MOSCOW, August 27. /TASS/. The Kremlin is negative about German election posters that copy 72-year-old leaflets depicting Russia’s Kaliningrad region as part of Germany, Russian Presidential Spokesman Dmitry Peskov told reporters on Friday.
"We have seen media reports, and our reaction to that is negative," he pointed out. At the same time, the Kremlin spokesman stressed that those leaflets had nothing to do "with the official position of Berlin." "Berlin certainly does not officially question Russia’s territorial integrity. However, it is important to take note of such territorial aspirations that certain German political forces have," Peskov pointed out.
The northern part of what was Germany’s East Prussia became a region of the Russian Soviet Federative Socialist Republic after the 1945 Potsdam Conference. The region’s administrative center was renamed to Kaliningrad in 1946.
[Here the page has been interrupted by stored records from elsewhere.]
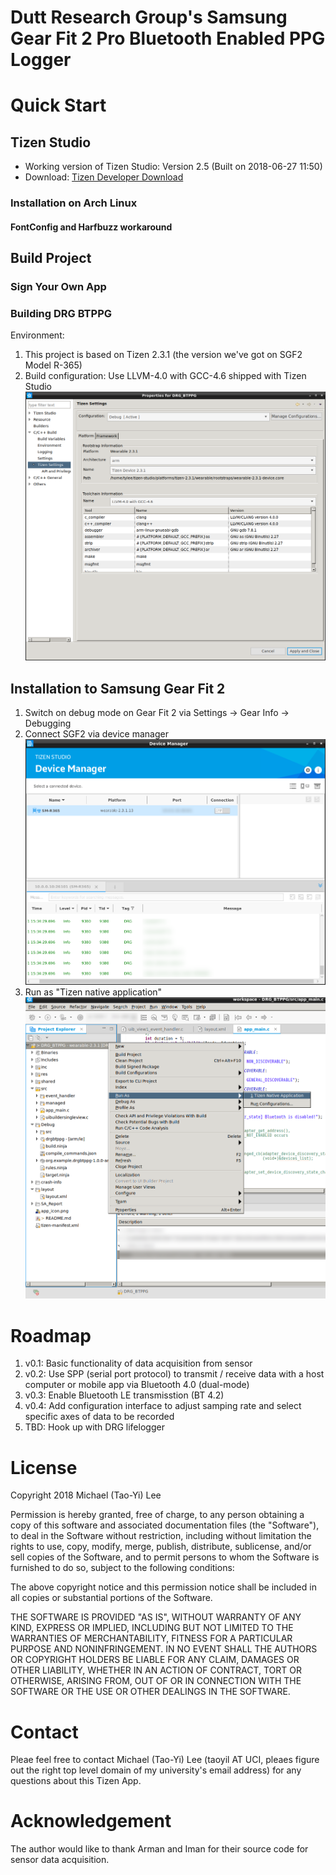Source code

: # Dutt Research Group's Samsung Gear Fit 2 Pro Bluetooth Enabled PPG Logger 

# Quick Start
## Tizen Studio 
* Working version of Tizen Studio: Version 2.5 (Built on 2018-06-27 11:50)
* Download: [Tizen Developer Download](https://developer.tizen.org/development/tizen-studio/download#)
### Installation on Arch Linux
#### FontConfig and Harfbuzz workaround

## Build Project
### Sign Your Own App

### Building DRG BTPPG
Environment:

1.  This project is based on Tizen 2.3.1 (the version we've got on SGF2 Model R-365)
2. Build configuration: Use LLVM-4.0 with GCC-4.6 shipped with Tizen Studio
![Build configuration](doc/build_conf.png)

## Installation to Samsung Gear Fit 2
1. Switch on debug mode on Gear Fit 2 via Settings -> Gear Info -> Debugging
2.  Connect SGF2 via device manager
![device manager](doc/device_manager.png)
3. Run as "Tizen native application"
![](doc/run_tizen.png)

# Roadmap
1. v0.1: Basic functionality of data acquisition from sensor
2. v0.2: Use SPP (serial port protocol) to transmit / receive data with a host computer or mobile app via Bluetooth 4.0 (dual-mode)
3. v0.3: Enable Bluetooth LE transmisstion (BT 4.2)
4. v0.4: Add configuration interface to adjust samping rate and select specific axes of data to be recorded
5. TBD: Hook up with DRG lifelogger

# License
Copyright 2018 Michael (Tao-Yi) Lee

Permission is hereby granted, free of charge, to any person obtaining a copy of this software and associated documentation files (the "Software"), to deal in the Software without restriction, including without limitation the rights to use, copy, modify, merge, publish, distribute, sublicense, and/or sell copies of the Software, and to permit persons to whom the Software is furnished to do so, subject to the following conditions:

The above copyright notice and this permission notice shall be included in all copies or substantial portions of the Software.

THE SOFTWARE IS PROVIDED "AS IS", WITHOUT WARRANTY OF ANY KIND, EXPRESS OR IMPLIED, INCLUDING BUT NOT LIMITED TO THE WARRANTIES OF MERCHANTABILITY, FITNESS FOR A PARTICULAR PURPOSE AND NONINFRINGEMENT. IN NO EVENT SHALL THE AUTHORS OR COPYRIGHT HOLDERS BE LIABLE FOR ANY CLAIM, DAMAGES OR OTHER LIABILITY, WHETHER IN AN ACTION OF CONTRACT, TORT OR OTHERWISE, ARISING FROM, OUT OF OR IN CONNECTION WITH THE SOFTWARE OR THE USE OR OTHER DEALINGS IN THE SOFTWARE.
# Contact
Pleae feel free to contact Michael (Tao-Yi) Lee (taoyil AT UCI, pleaes figure out the right top level domain of my university's  email address) for any questions about this Tizen App.

# Acknowledgement
The author would like to thank Arman and Iman for their source code for sensor data acquisition. 
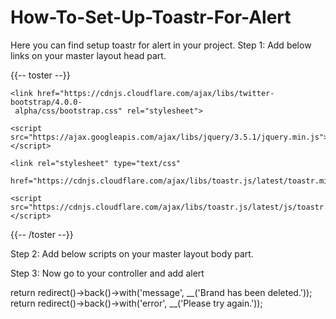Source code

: # How-To-Set-Up-Toastr-For-Alert
Here you can find setup toastr for alert in your project.
Step 1: 
Add below links on your master layout head part.
<head>
  {{-- toster --}}
	
    <link href="https://cdnjs.cloudflare.com/ajax/libs/twitter-bootstrap/4.0.0-
     alpha/css/bootstrap.css" rel="stylesheet">

    <script src="https://ajax.googleapis.com/ajax/libs/jquery/3.5.1/jquery.min.js"></script>

	<link rel="stylesheet" type="text/css"
     href="https://cdnjs.cloudflare.com/ajax/libs/toastr.js/latest/toastr.min.css">

    <script src="https://cdnjs.cloudflare.com/ajax/libs/toastr.js/latest/js/toastr.min.js"></script>
  {{-- /toster --}}
 </head>
 
 Step 2:
 Add below scripts on your master layout body part.
 <script>
  @if(Session::has('message'))
  toastr.options =
  {
  	"closeButton" : true,
  	"progressBar" : true
  }
  		toastr.success("{{ session('message') }}");
  @endif

  @if(Session::has('error'))
  toastr.options =
  {
  	"closeButton" : true,
  	"progressBar" : true
  }
  		toastr.error("{{ session('error') }}");
  @endif

  @if(Session::has('info'))
  toastr.options =
  {
  	"closeButton" : true,
  	"progressBar" : true
  }
  		toastr.info("{{ session('info') }}");
  @endif

  @if(Session::has('warning'))
  toastr.options =
  {
  	"closeButton" : true,
  	"progressBar" : true
  }
  		toastr.warning("{{ session('warning') }}");
  @endif
</script>

Step 3:
Now go to your controller and add alert 

return redirect()->back()->with('message', __('Brand has been deleted.'));
return redirect()->back()->with('error', __('Please try again.'));


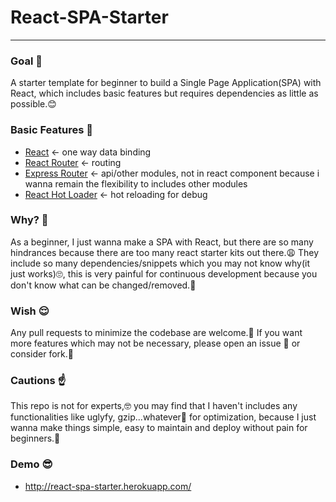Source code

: # React-SPA-Starter
___

### Goal 💪
A starter template for beginner to build a Single Page Application(SPA) with React, which includes basic features but requires dependencies as little as possible.😊

### Basic Features 👀
- [React](https://facebook.github.io/react/) <- one way data binding
- [React Router](https://github.com/reactjs/react-router) <- routing
- [Express Router](http://expressjs.com/en/starter/basic-routing.html) <- api/other modules, not in react component because i wanna remain the flexibility to includes other modules
- [React Hot Loader](http://gaearon.github.io/react-hot-loader/) <- hot reloading for debug

### Why? 🤔
As a beginner, I just wanna make a SPA with React, but there are so many hindrances because there are too many react starter kits out there.😩 They include so many dependencies/snippets which you may not know why(it just works)🙄, this is very painful for continuous development because you don't know what can be changed/removed.🤕

### Wish 😌
Any pull requests to minimize the codebase are welcome.🙏 If you want more features which may not be necessary, please open an issue 🙋 or consider fork.🍴

### Cautions ☝
This repo is not for experts,🤓 you may find that I haven't includes any functionalities like uglyfy, gzip...whatever🤗 for optimization, because I just wanna make things simple, easy to maintain and deploy without pain for beginners.👶

### Demo 😎
- http://react-spa-starter.herokuapp.com/
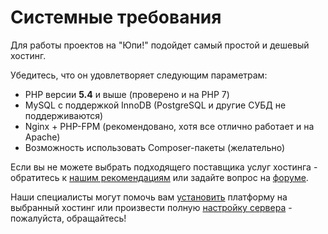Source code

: # Системные требования

Для работы проектов на "Юпи!" подойдет самый простой и дешевый хостинг.

Убедитесь, что он удовлетворяет следующим параметрам:

* PHP версии **5.4** и выше (проверено и на PHP 7)
* MySQL с поддержкой InnoDB (PostgreSQL и другие СУБД не поддерживаются)
* Nginx + PHP-FPM (рекомендовано, хотя все отлично работает и на Apache)
* Возможность использовать Composer-пакеты (желательно)


Если вы не можете выбрать подходящего поставщика услуг хостинга - обратитесь к <a href='http://yupe.ru/service/hosting' target='_blank'>нашим рекомендациям</a>
или задайте вопрос на <a href='http://talk.yupe.ru/viewforum.php?f=80' target='_blank'>форуме</a>.


Наши специалисты могут помочь вам <a href='http://yupe.ru/store/services/install.html' target='_blank'>установить</a> платформу на выбранный хостинг
или произвести полную <a href='http://yupe.ru/store/services/server.html' target='_blank'>настройку сервера</a> - пожалуйста, обращайтесь!

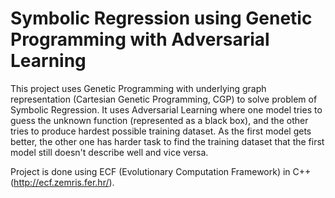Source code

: # Symbolic Regression using Genetic Programming with Adversarial Learning

This project uses Genetic Programming with underlying graph representation (Cartesian Genetic Programming, CGP) 
to solve problem of Symbolic Regression. It uses Adversarial Learning where one model tries to 
guess the unknown function (represented as a black box), and the other tries to produce hardest possible
training dataset. As the first model gets better, the other one has harder task to find the training dataset 
that the first model still doesn't describe well and vice versa.

Project is done using ECF (Evolutionary Computation Framework) in C++ (http://ecf.zemris.fer.hr/).
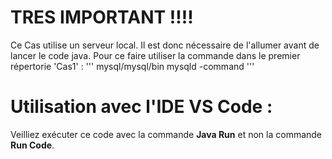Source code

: # TRES IMPORTANT !!!!
Ce Cas utilise un serveur local. Il est donc nécessaire de l'allumer avant de lancer le code java.
Pour ce faire utiliser la commande  dans le premier répertorie 'Cas1' :
'''
mysql/mysql/bin mysqld -command
'''
# Utilisation avec l'IDE VS Code :
Veilliez exécuter ce code avec la commande **Java Run** et non la commande **Run Code**.

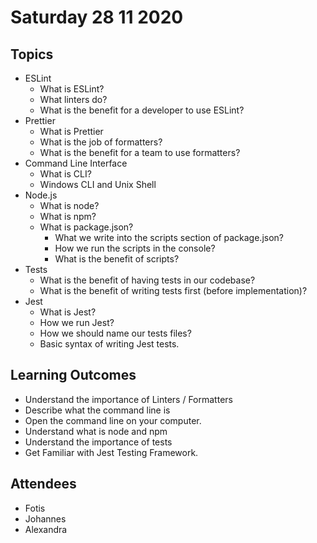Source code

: # Saturday 28 11 2020

## Topics

- ESLint
  - What is ESLint?
  - What linters do?
  - What is the benefit for a developer to use ESLint?
- Prettier
  - What is Prettier
  - What is the job of formatters?
  - What is the benefit for a team to use formatters?
- Command Line Interface
  - What is CLI?
  - Windows CLI and Unix Shell
- Node.js
  - What is node?
  - What is npm?
  - What is package.json?
    - What we write into the scripts section of package.json?
    - How we run the scripts in the console?
    - What is the benefit of scripts?
- Tests
  - What is the benefit of having tests in our codebase?
  - What is the benefit of writing tests first (before implementation)?
- Jest
  - What is Jest?
  - How we run Jest?
  - How we should name our tests files?
  - Basic syntax of writing Jest tests.

## Learning Outcomes

- Understand the importance of Linters / Formatters
- Describe what the command line is
- Open the command line on your computer.
- Understand what is node and npm
- Understand the importance of tests
- Get Familiar with Jest Testing Framework.

## Attendees

- Fotis
- Johannes
- Alexandra
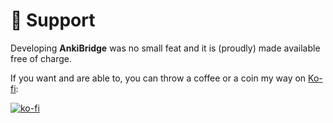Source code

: # 🙏 Support

Developing **AnkiBridge** was no small feat and it is (proudly) made available
free of charge.

If you want and are able to, you can throw a coffee or a coin my way on [Ko-fi]:

[![ko-fi](https://ko-fi.com/img/githubbutton_sm.svg)](https://ko-fi.com/Q5Q74Z108)

[Ko-fi]: https://ko-fi.com/jeppe
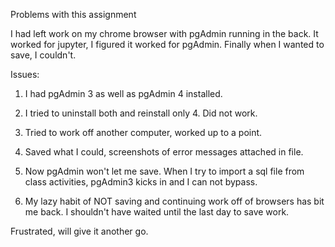Problems with this assignment

I had left work on my chrome browser with pgAdmin running in the back.  It worked for jupyter, I figured it worked for pgAdmin.  Finally when I wanted to save, I couldn't. 

Issues: 
1) I had pgAdmin 3 as well as pgAdmin 4 installed. 

2) I tried to uninstall both and reinstall only 4. Did not work. 

3) Tried to work off another computer, worked up to a point. 

4) Saved what I could, screenshots of error messages attached in file.  

5) Now pgAdmin won't let me save.  When I try to import a sql file from class activities, pgAdmin3 kicks in and I can not bypass. 

6) My lazy habit of NOT saving and continuing work off of browsers has bit me back. I shouldn't have waited until the last day to save work. 


Frustrated, will give it another go.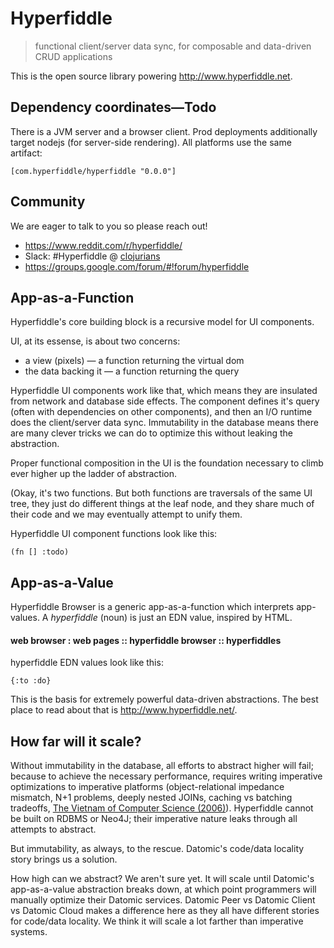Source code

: # Hyperfiddle

> functional client/server data sync, for composable and data-driven CRUD applications

This is the open source library powering <http://www.hyperfiddle.net>.

## Dependency coordinates—Todo

There is a JVM server and a browser client. Prod deployments additionally target nodejs (for server-side rendering). All platforms use the same artifact:

    [com.hyperfiddle/hyperfiddle "0.0.0"]

## Community

We are eager to talk to you so please reach out!

* <https://www.reddit.com/r/hyperfiddle/>
* Slack: #Hyperfiddle @ [clojurians](http://clojurians.net/)
* <https://groups.google.com/forum/#!forum/hyperfiddle>

## App-as-a-Function

Hyperfiddle's core building block is a recursive model for UI components.

UI, at its essense, is about two concerns:

* a view (pixels) — a function returning the virtual dom
* the data backing it — a function returning the query

Hyperfiddle UI components work like that, which means they are insulated from network and database side effects. The component defines it's query (often with dependencies on other components), and then an I/O runtime does the client/server data sync. Immutability in the database means there are many clever tricks we can do to optimize this without leaking the abstraction.

Proper functional composition in the UI is the foundation necessary to climb ever higher up the ladder of abstraction.

(Okay, it's two functions. But both functions are traversals of the same UI tree, they just do different things at the leaf node, and they share much of their code and we may eventually attempt to unify them.

Hyperfiddle UI component functions look like this:

    (fn [] :todo)

## App-as-a-Value

Hyperfiddle Browser is a generic app-as-a-function which interprets app-values. A *hyperfiddle* (noun) is just an EDN value, inspired by HTML.

#### web browser : web pages :: hyperfiddle browser :: hyperfiddles

hyperfiddle EDN values look like this:

    {:to :do}

This is the basis for extremely powerful data-driven abstractions. The best place to read about that is <http://www.hyperfiddle.net/>.

## How far will it scale?

Without immutability in the database, all efforts to abstract higher will fail; because to achieve the necessary performance, requires writing imperative optimizations to imperative platforms (object-relational impedance mismatch, N+1 problems, deeply nested JOINs, caching vs batching tradeoffs, [The Vietnam of Computer Science (2006)](http://blogs.tedneward.com/post/the-vietnam-of-computer-science/)). Hyperfiddle cannot be built on RDBMS or Neo4J; their imperative nature leaks through all attempts to abstract.

But immutability, as always, to the rescue. Datomic's code/data locality story brings us a solution.

How high can we abstract? We aren't sure yet. It will scale until Datomic's app-as-a-value abstraction breaks down, at which point programmers will manually optimize their Datomic services. Datomic Peer vs Datomic Client vs Datomic Cloud makes a difference here as they all have different stories for code/data locality. We think it will scale a lot farther than imperative systems.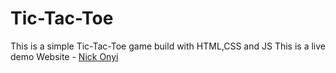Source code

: # Tic-Tac-Toe
This is a simple Tic-Tac-Toe game build with HTML,CSS and JS
This is a live demo  Website - [Nick Onyi](https:/)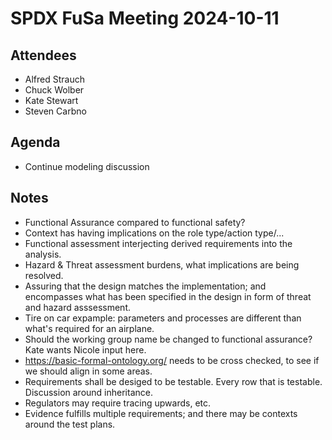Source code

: # SPDX FuSa Meeting 2024-10-11

## Attendees
- Alfred Strauch
- Chuck Wolber
- Kate Stewart
- Steven Carbno

## Agenda
- Continue modeling discussion

## Notes
- Functional Assurance compared to functional safety? 
- Context has having implications on the role type/action type/...
- Functional assessment interjecting derived requirements into the analysis.
- Hazard & Threat assessment burdens, what implications are being resolved.
- Assuring that the design matches the implementation; and encompasses what has been specified in the design in form of threat and hazard asssessment.
- Tire on car expample:  parameters and processes are different than what's required for an airplane.
- Should the working group name be changed to functional assurance?  Kate wants Nicole input here.
- https://basic-formal-ontology.org/ needs to be cross checked, to see if we should align in some areas.
- Requirements shall be desiged to be testable.    Every row that is testable.   Discussion around inheritance.
- Regulators may require tracing upwards, etc.
- Evidence fulfills multiple requirements;   and there may be contexts around the test plans.
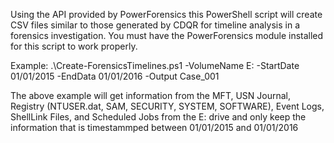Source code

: Using the API provided by PowerForensics this PowerShell script will create CSV files similar to those generated by CDQR for timeline analysis in a forensics investigation. You must have the PowerForensics module installed for this script to work properly.

Example: .\Create-ForensicsTimelines.ps1 -VolumeName E: -StartDate 01/01/2015 -EndData 01/01/2016 -Output Case_001

The above example will get information from the MFT, USN Journal, Registry (NTUSER.dat, SAM, SECURITY, SYSTEM, SOFTWARE), Event Logs, ShellLink Files, and Scheduled Jobs from the E: drive and only keep the information that is timestammped between 01/01/2015 and 01/01/2016
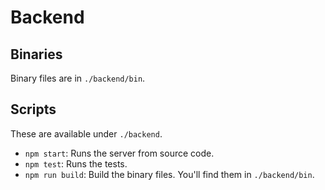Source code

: # Backend

## Binaries

Binary files are in `./backend/bin`.

## Scripts

These are available under `./backend`.

- `npm start`: Runs the server from source code.
- `npm test`: Runs the tests.
- `npm run build`: Build the binary files. You'll find them in `./backend/bin`.

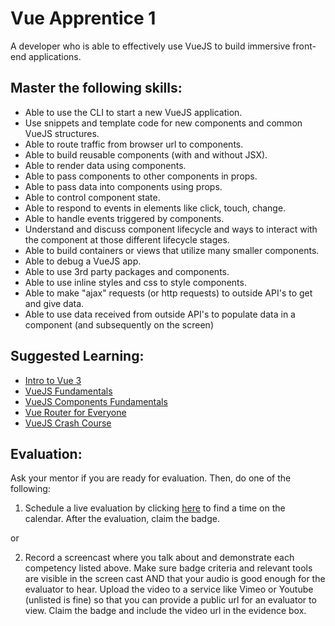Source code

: # Vue Apprentice 1

A developer who is able to effectively use VueJS to build immersive front-end applications.

## Master the following skills:

* Able to use the CLI to start a new VueJS application.
* Use snippets and template code for new components and common VueJS structures.
* Able to route traffic from browser url to components.
* Able to build reusable components (with and without JSX).
* Able to render data using components.
* Able to pass components to other components in props.
* Able to pass data into components using props.
* Able to control component state.
* Able to respond to events in elements like click, touch, change.
* Able to handle events triggered by components.
* Understand and discuss component lifecycle and ways to interact with the component at those different lifecycle stages.
* Able to build containers or views that utilize many smaller components.
* Able to debug a VueJS app.
* Able to use 3rd party packages and components.
* Able to use inline styles and css to style components. 
* Able to make "ajax" requests (or http requests) to outside API's to get and give data.
* Able to use data received from outside API's to populate data in a component (and subsequently on the screen)

## Suggested Learning:

* [Intro to Vue 3](https://www.vuemastery.com/courses/intro-to-vue-3/intro-to-vue3)
* [VueJS Fundamentals](https://vueschool.io/courses/vuejs-fundamentals)
* [VueJS Components Fundamentals](https://vueschool.io/courses/vuejs-components-fundamentals)
* [Vue Router for Everyone](https://vueschool.io/courses/vue-router-for-everyone)
* [VueJS Crash Course](https://www.youtube.com/watch?v=Wy9q22isx3U)

## Evaluation:

Ask your mentor if you are ready for evaluation. Then, do one of the following:

1. Schedule a live evaluation by clicking [here](http://evals.codex.academy) to find a time on the calendar. After the evaluation, claim the badge.

or

2. Record a screencast where you talk about and demonstrate each competency listed above. Make sure badge criteria and relevant tools are visible in the screen cast AND that your audio is good enough for the evaluator to hear. Upload the video to a service like Vimeo or Youtube (unlisted is fine) so that you can provide a public url for an evaluator to view. Claim the badge and include the video url in the evidence box.
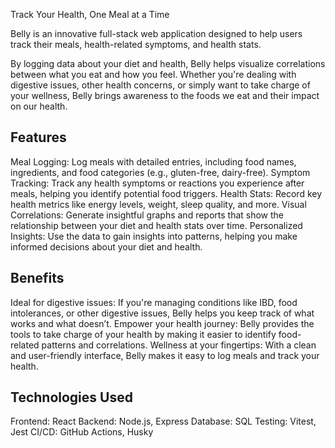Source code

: Track Your Health, One Meal at a Time

Belly is an innovative full-stack web application designed to help users track their meals, health-related symptoms, and health stats.

By logging data about your diet and health, Belly helps visualize correlations between what you eat and how you feel. Whether you're dealing with digestive issues, other health concerns, or simply want to take charge of your wellness, Belly brings awareness to the foods we eat and their impact on our health.

## Features
Meal Logging: Log meals with detailed entries, including food names, ingredients, and food categories (e.g., gluten-free, dairy-free).
Symptom Tracking: Track any health symptoms or reactions you experience after meals, helping you identify potential food triggers.
Health Stats: Record key health metrics like energy levels, weight, sleep quality, and more.
Visual Correlations: Generate insightful graphs and reports that show the relationship between your diet and health stats over time.
Personalized Insights: Use the data to gain insights into patterns, helping you make informed decisions about your diet and health.
## Benefits
Ideal for digestive issues: If you're managing conditions like IBD, food intolerances, or other digestive issues, Belly helps you keep track of what works and what doesn’t.
Empower your health journey: Belly provides the tools to take charge of your health by making it easier to identify food-related patterns and correlations.
Wellness at your fingertips: With a clean and user-friendly interface, Belly makes it easy to log meals and track your health.
## Technologies Used
Frontend: React
Backend: Node.js, Express
Database: SQL
Testing: Vitest, Jest
CI/CD: GitHub Actions, Husky
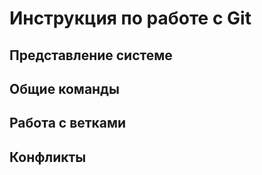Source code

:# Инструкция по работе с Git

## Представление системе

## Общие команды

## Работа с ветками

## Конфликты
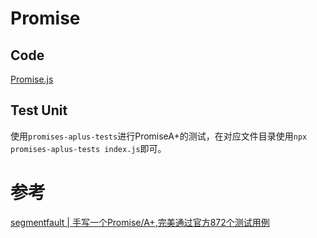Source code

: # Promise


## Code
[Promise.js](./index.js)

## Test Unit
使用`promises-aplus-tests`进行PromiseA+的测试，在对应文件目录使用`npx promises-aplus-tests index.js`即可。

# 参考
[segmentfault | 手写一个Promise/A+,完美通过官方872个测试用例](https://segmentfault.com/a/1190000023157856)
Germany’s Nordkurier newspaper reported earlier that copies of 1949 posters, which featured a map of Germany prior to World War II, had been pasted up in the streets in the town of Teterow, in Mecklenburg-Western Pomerania. The paper said that the posters were part of an election campaign by the Christian Democratic Union and the Christian Social Union in Bavaria (CDU/CSU) bloc, but a CDU spokesman later denied that the posters belonged to the party.